I’ve done a lot of listening in my short time here thus far. I listen in classes, I listen at home, I listen to friends, I listen to cars and motos on the road, I listen all the time. A large aspect of moving to a new country is listening. I can’t speak well so I must do a lot of listening to learn, understand and enjoy my surroundings. My family gets going very early here. They sell breakfast in the front of our house for a living so they get up way before I do. Because I am so tired I am able to stay asleep most times but when my alarm sounds or I wake a bit before my alarm I like to lay in bed an extra ten minutes and listen to my mom and sisters talking. Even though the pitch is high and they talk quickly it’s one of my favorite things. I don’t come from a big family so it’s been fascinating to watch and listen to the dynamic play out. I have gotten to the point that I know each of my family members’ voices without seeing them. Four of my sisters leave for work at about the time I get up and two ride on each moto. I can figure out which ones are leaving first from the voices. I’m getting to the point in my language where I can actually engage in conversations and I don’t have to smile and nod constantly so it has shifting my listening method in the last few days. For the first few weeks I was listening for new sounds, new voices and new experiences. Now I’m listening less to what’s around me and more to who is speaking to me. The expectation for my communication is growing and I can no longer sit back and act as though I don’t understand (even though I often don’t, there is an expectation for me to try harder to understand). Under the protection of my mosquito net I love to listen to the lizards and gecko at night.
(Listen to the noisy noisy gecko in this video below).

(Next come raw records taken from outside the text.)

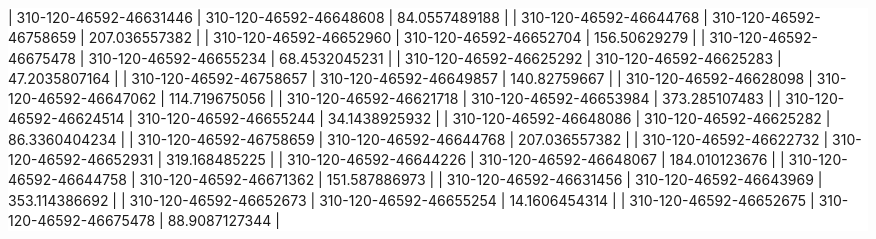 | 310-120-46592-46631446 | 310-120-46592-46648608 | 84.0557489188 |
| 310-120-46592-46644768 | 310-120-46592-46758659 | 207.036557382 |
| 310-120-46592-46652960 | 310-120-46592-46652704 | 156.50629279 |
| 310-120-46592-46675478 | 310-120-46592-46655234 | 68.4532045231 |
| 310-120-46592-46625292 | 310-120-46592-46625283 | 47.2035807164 |
| 310-120-46592-46758657 | 310-120-46592-46649857 | 140.82759667 |
| 310-120-46592-46628098 | 310-120-46592-46647062 | 114.719675056 |
| 310-120-46592-46621718 | 310-120-46592-46653984 | 373.285107483 |
| 310-120-46592-46624514 | 310-120-46592-46655244 | 34.1438925932 |
| 310-120-46592-46648086 | 310-120-46592-46625282 | 86.3360404234 |
| 310-120-46592-46758659 | 310-120-46592-46644768 | 207.036557382 |
| 310-120-46592-46622732 | 310-120-46592-46652931 | 319.168485225 |
| 310-120-46592-46644226 | 310-120-46592-46648067 | 184.010123676 |
| 310-120-46592-46644758 | 310-120-46592-46671362 | 151.587886973 |
| 310-120-46592-46631456 | 310-120-46592-46643969 | 353.114386692 |
| 310-120-46592-46652673 | 310-120-46592-46655254 | 14.1606454314 |
| 310-120-46592-46652675 | 310-120-46592-46675478 | 88.9087127344 |
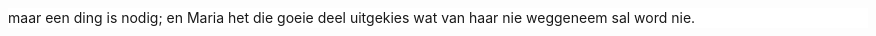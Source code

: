 maar een ding is nodig; en Maria het die goeie deel uitgekies wat van haar nie weggeneem sal word nie. 
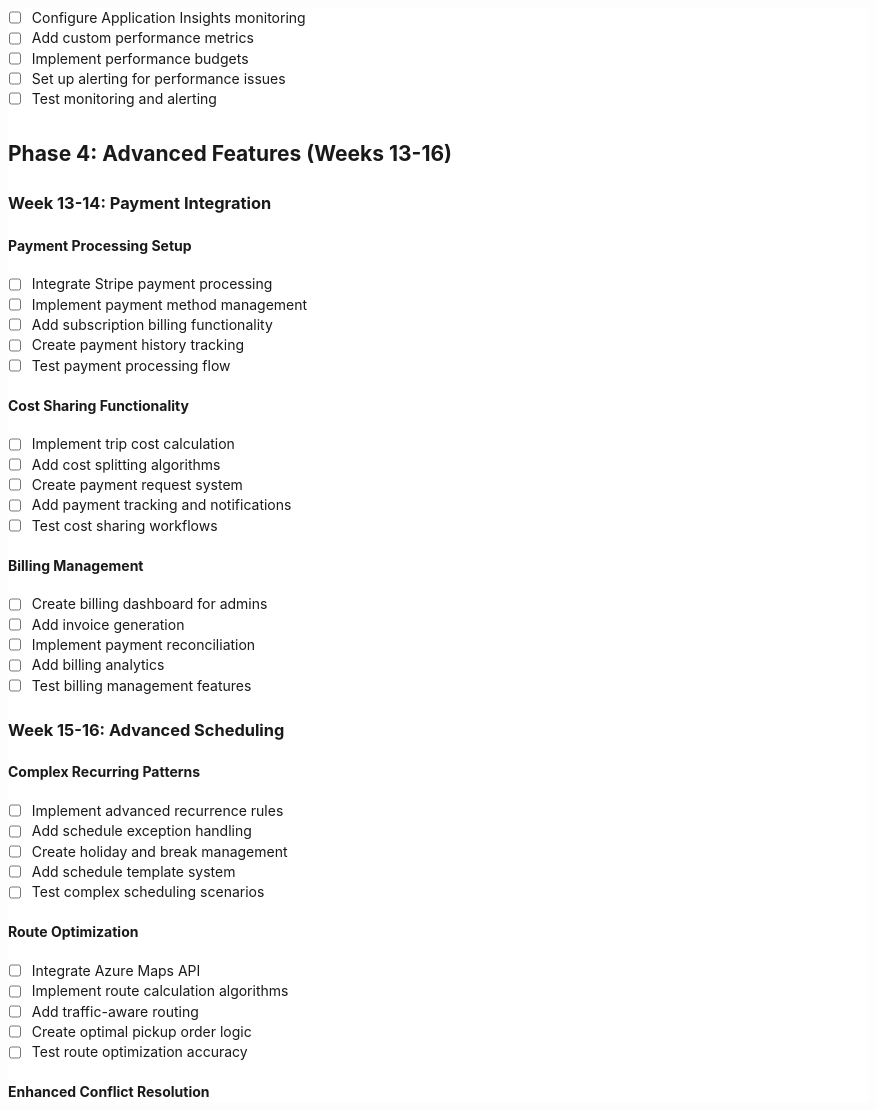 - [ ] Configure Application Insights monitoring
- [ ] Add custom performance metrics
- [ ] Implement performance budgets
- [ ] Set up alerting for performance issues
- [ ] Test monitoring and alerting

## Phase 4: Advanced Features (Weeks 13-16)

### Week 13-14: Payment Integration

#### Payment Processing Setup

- [ ] Integrate Stripe payment processing
- [ ] Implement payment method management
- [ ] Add subscription billing functionality
- [ ] Create payment history tracking
- [ ] Test payment processing flow

#### Cost Sharing Functionality

- [ ] Implement trip cost calculation
- [ ] Add cost splitting algorithms
- [ ] Create payment request system
- [ ] Add payment tracking and notifications
- [ ] Test cost sharing workflows

#### Billing Management

- [ ] Create billing dashboard for admins
- [ ] Add invoice generation
- [ ] Implement payment reconciliation
- [ ] Add billing analytics
- [ ] Test billing management features

### Week 15-16: Advanced Scheduling

#### Complex Recurring Patterns

- [ ] Implement advanced recurrence rules
- [ ] Add schedule exception handling
- [ ] Create holiday and break management
- [ ] Add schedule template system
- [ ] Test complex scheduling scenarios

#### Route Optimization

- [ ] Integrate Azure Maps API
- [ ] Implement route calculation algorithms
- [ ] Add traffic-aware routing
- [ ] Create optimal pickup order logic
- [ ] Test route optimization accuracy

#### Enhanced Conflict Resolution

They have become white noise at this point. Every night my parents lay in their bed with the tv or radio on and I listen to the voices, whether it be a call in radio station, commercials or a talk show. The voices of the radio and tv have also become white noise.
(Listen to the video below).
Some times I can hear the dogs barking outside and I always wonder what is stirring about outside. It’s a wonder that I actually sleep at night with all the ruckus but it has become a comforting level of ruckus. It’s almost like my Cambodian lullaby.

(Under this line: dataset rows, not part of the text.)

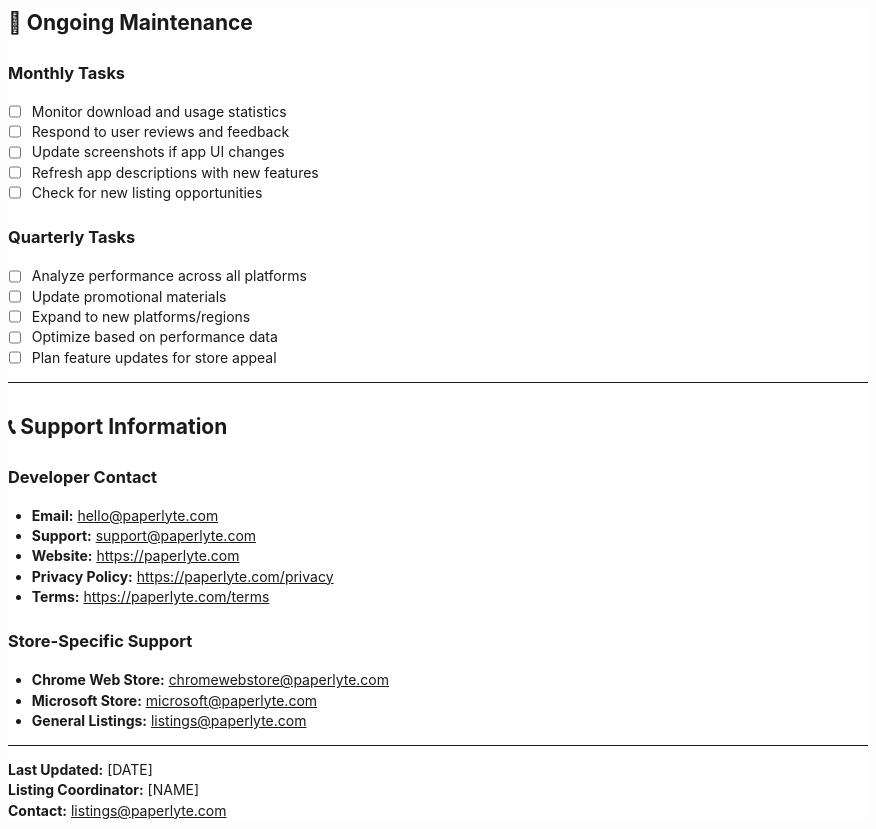 
## 🔄 Ongoing Maintenance

### Monthly Tasks
- [ ] Monitor download and usage statistics
- [ ] Respond to user reviews and feedback
- [ ] Update screenshots if app UI changes
- [ ] Refresh app descriptions with new features
- [ ] Check for new listing opportunities

### Quarterly Tasks
- [ ] Analyze performance across all platforms
- [ ] Update promotional materials
- [ ] Expand to new platforms/regions
- [ ] Optimize based on performance data
- [ ] Plan feature updates for store appeal

---

## 📞 Support Information

### Developer Contact
- **Email:** hello@paperlyte.com
- **Support:** support@paperlyte.com
- **Website:** https://paperlyte.com
- **Privacy Policy:** https://paperlyte.com/privacy
- **Terms:** https://paperlyte.com/terms

### Store-Specific Support
- **Chrome Web Store:** chromewebstore@paperlyte.com
- **Microsoft Store:** microsoft@paperlyte.com
- **General Listings:** listings@paperlyte.com

---

**Last Updated:** [DATE]  
**Listing Coordinator:** [NAME]  
**Contact:** listings@paperlyte.com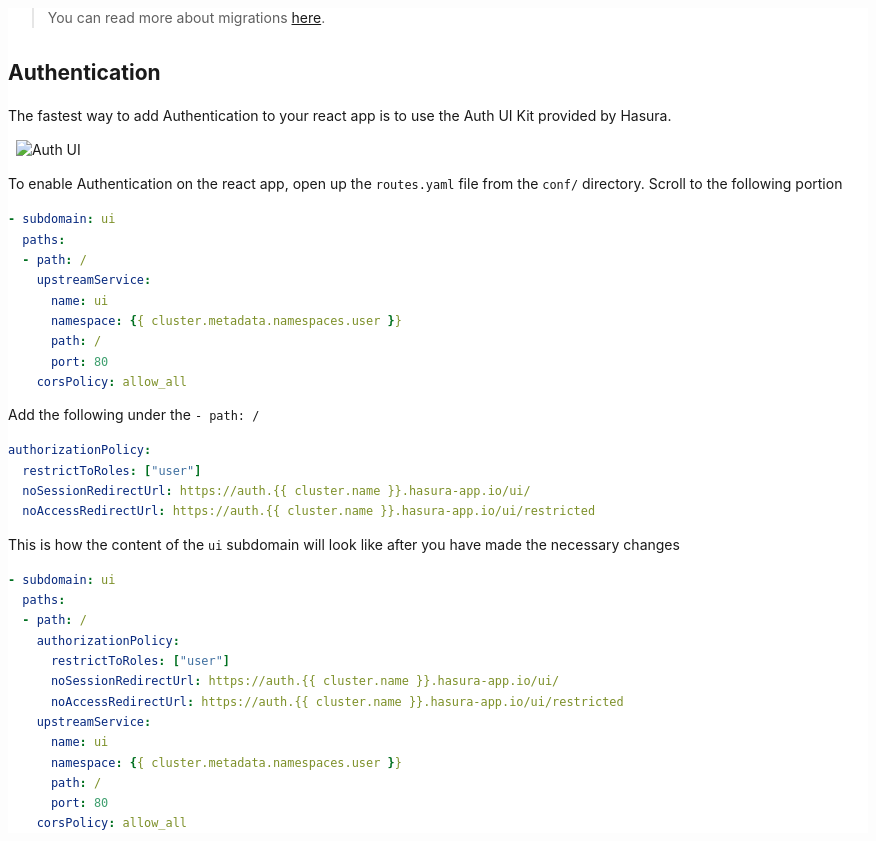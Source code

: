 >You can read more about migrations [here](https://docs.hasura.io/0.15/manual/project/directory-structure/migrations/index.html).

## Authentication

The fastest way to add Authentication to your react app is to use the Auth UI Kit provided by Hasura.

&nbsp;
![Auth UI](https://docs.hasura.io/0.15/_images/uikit-dark.png)
&nbsp;

To enable Authentication on the react app, open up the `routes.yaml` file from the `conf/` directory. Scroll to the following portion

```yaml
- subdomain: ui
  paths:
  - path: /
    upstreamService:
      name: ui
      namespace: {{ cluster.metadata.namespaces.user }}
      path: /
      port: 80
    corsPolicy: allow_all
```

Add the following under the `- path: /`

```yaml
authorizationPolicy:
  restrictToRoles: ["user"]
  noSessionRedirectUrl: https://auth.{{ cluster.name }}.hasura-app.io/ui/
  noAccessRedirectUrl: https://auth.{{ cluster.name }}.hasura-app.io/ui/restricted
```

This is how the content of the `ui` subdomain will look like after you have made the necessary changes

```yaml
- subdomain: ui
  paths:
  - path: /
    authorizationPolicy:
      restrictToRoles: ["user"]
      noSessionRedirectUrl: https://auth.{{ cluster.name }}.hasura-app.io/ui/
      noAccessRedirectUrl: https://auth.{{ cluster.name }}.hasura-app.io/ui/restricted
    upstreamService:
      name: ui
      namespace: {{ cluster.metadata.namespaces.user }}
      path: /
      port: 80
    corsPolicy: allow_all
```
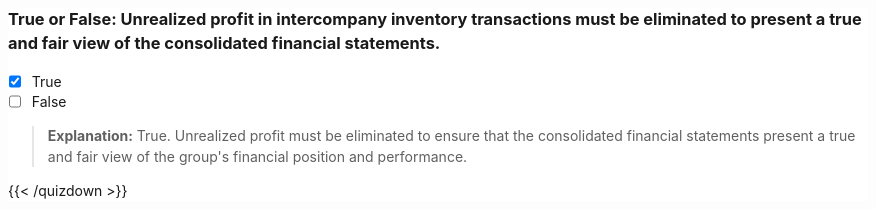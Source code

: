 ### True or False: Unrealized profit in intercompany inventory transactions must be eliminated to present a true and fair view of the consolidated financial statements.

- [x] True
- [ ] False

> **Explanation:** True. Unrealized profit must be eliminated to ensure that the consolidated financial statements present a true and fair view of the group's financial position and performance.

{{< /quizdown >}}
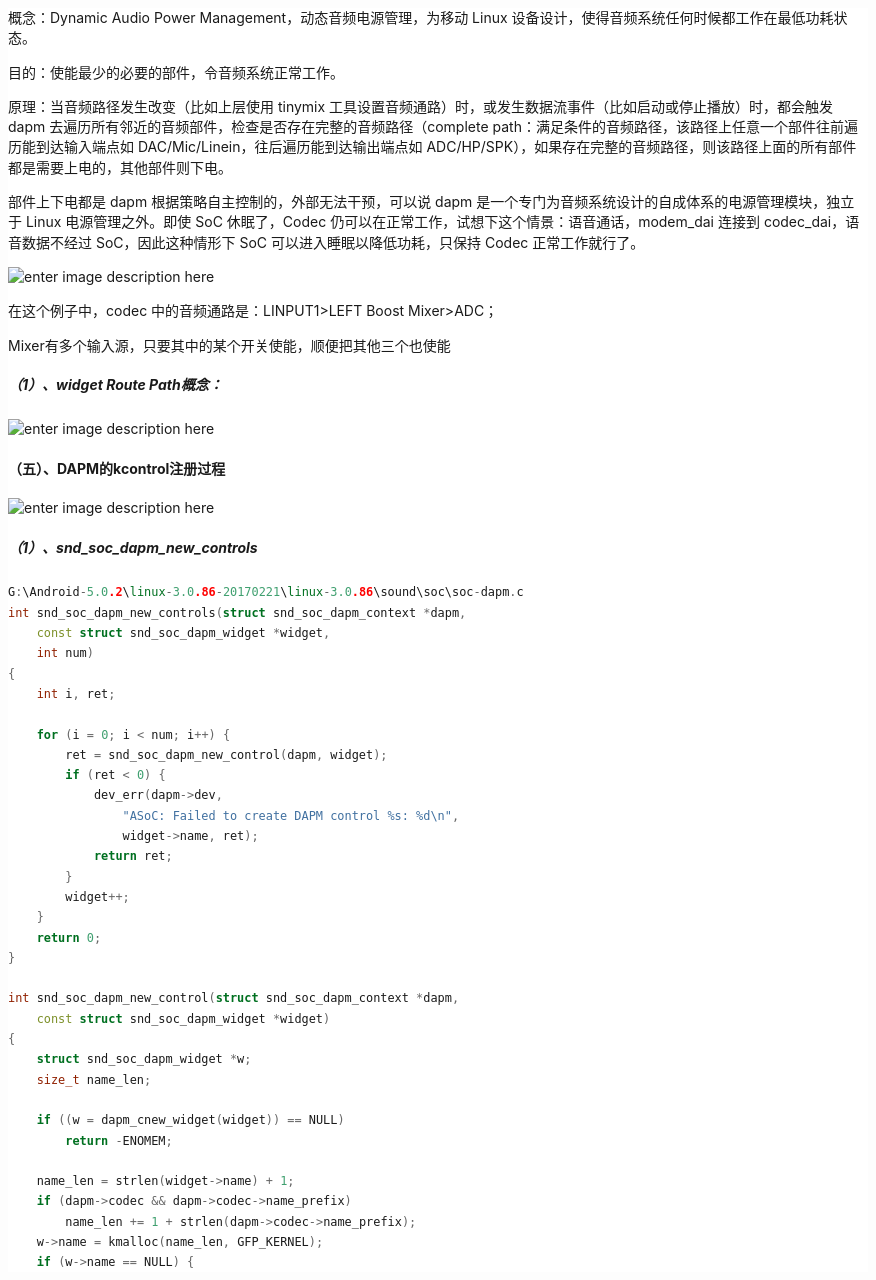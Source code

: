 
概念：Dynamic Audio Power Management，动态音频电源管理，为移动 Linux 设备设计，使得音频系统任何时候都工作在最低功耗状态。

目的：使能最少的必要的部件，令音频系统正常工作。

原理：当音频路径发生改变（比如上层使用 tinymix 工具设置音频通路）时，或发生数据流事件（比如启动或停止播放）时，都会触发 dapm 去遍历所有邻近的音频部件，检查是否存在完整的音频路径（complete path：满足条件的音频路径，该路径上任意一个部件往前遍历能到达输入端点如 DAC/Mic/Linein，往后遍历能到达输出端点如 ADC/HP/SPK），如果存在完整的音频路径，则该路径上面的所有部件都是需要上电的，其他部件则下电。

部件上下电都是 dapm 根据策略自主控制的，外部无法干预，可以说 dapm 是一个专门为音频系统设计的自成体系的电源管理模块，独立于 Linux 电源管理之外。即使 SoC 休眠了，Codec 仍可以在正常工作，试想下这个情景：语音通话，modem_dai 连接到 codec_dai，语音数据不经过 SoC，因此这种情形下 SoC 可以进入睡眠以降低功耗，只保持 Codec 正常工作就行了。


![enter image description here](https://raw.githubusercontent.com/zhoujinjianm/zhoujinjian.com.images/master/personal.website/LINPUT1.png)



在这个例子中，codec 中的音频通路是：LINPUT1>LEFT Boost Mixer>ADC；

Mixer有多个输入源，只要其中的某个开关使能，顺便把其他三个也使能

##### （1）、widget Route Path概念：
![enter image description here](https://raw.githubusercontent.com/zhoujinjianm/zhoujinjian.com.images/master/personal.website/dapm_widget_route_path.png)


####  （五）、DAPM的kcontrol注册过程


![enter image description here](https://raw.githubusercontent.com/zhoujinjianm/zhoujinjian.com.images/master/personal.website/snd_soc_dapm_new_controls.png)



##### （1）、snd_soc_dapm_new_controls

``` cpp
G:\Android-5.0.2\linux-3.0.86-20170221\linux-3.0.86\sound\soc\soc-dapm.c
int snd_soc_dapm_new_controls(struct snd_soc_dapm_context *dapm,
	const struct snd_soc_dapm_widget *widget,
	int num)
{
	int i, ret;

	for (i = 0; i < num; i++) {
		ret = snd_soc_dapm_new_control(dapm, widget);
		if (ret < 0) {
			dev_err(dapm->dev,
				"ASoC: Failed to create DAPM control %s: %d\n",
				widget->name, ret);
			return ret;
		}
		widget++;
	}
	return 0;
}

int snd_soc_dapm_new_control(struct snd_soc_dapm_context *dapm,
	const struct snd_soc_dapm_widget *widget)
{
	struct snd_soc_dapm_widget *w;
	size_t name_len;

	if ((w = dapm_cnew_widget(widget)) == NULL)
		return -ENOMEM;

	name_len = strlen(widget->name) + 1;
	if (dapm->codec && dapm->codec->name_prefix)
		name_len += 1 + strlen(dapm->codec->name_prefix);
	w->name = kmalloc(name_len, GFP_KERNEL);
	if (w->name == NULL) {
```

We are in rainy season so we have some pretty heavy rains some times. A couple nights in a row we had some major downpours with a windy element that moved us inside for dinner. Our house has a tin roof you can imagine how loud that was. But instead of just imagining it I’ll let you have a listen (check out this video below of the pouring rain).

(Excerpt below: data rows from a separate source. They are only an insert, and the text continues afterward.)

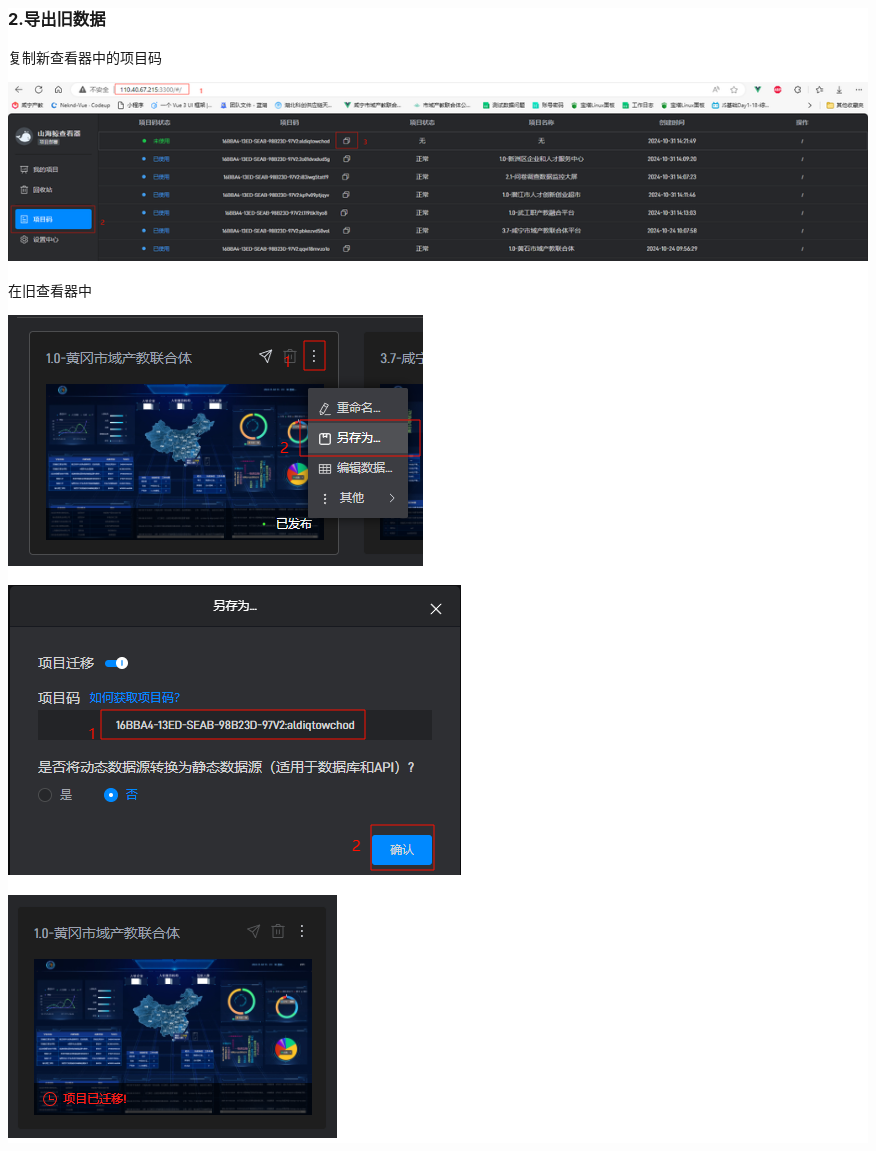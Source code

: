 
### 2.导出旧数据

复制新查看器中的项目码

![alt text](image-46.png)

在旧查看器中

![alt text](image-34.png)

![alt text](image-47.png)

![alt text](image-48.png)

On Sunday morning there was music coming from the Wat. It was a very etherial sound that I thought was indicating a funeral because we had just learned more about a few of the traditional ceremonies here. I later found out it was actually announcing an engagement. I was biking to the wifi cafe to Skype my family and I stopped in front of the Wat to take a video of the music and as soon as I got my phone out of my bag it stopped, so unfortunately, no video for you.
During breakfast every morning the TV is on. Often it is Khmer soap opera or an American movie dubbed over into Khmer. It’s that mixed in with my family shouting food orders to each other and men talking over breakfast or trying to have a conversation with me but I often can’t understand. Breakfast is a noisy time in our household tuning into the TV is sometimes peaceful because I can watch the screen without listening to the words.
I’ve never consciously listened this much. There are so many obscure noises that I don’t know how to describe them. This country is completely different than anything I have ever experienced. But I love it. I hope I remain this in tune to the sounds of this country. It’s only two years and I need to remember how short that will feel. I have a feeling I am going to miss the gecko noises and Khmer soap operas in the background when I return to America in a couple years.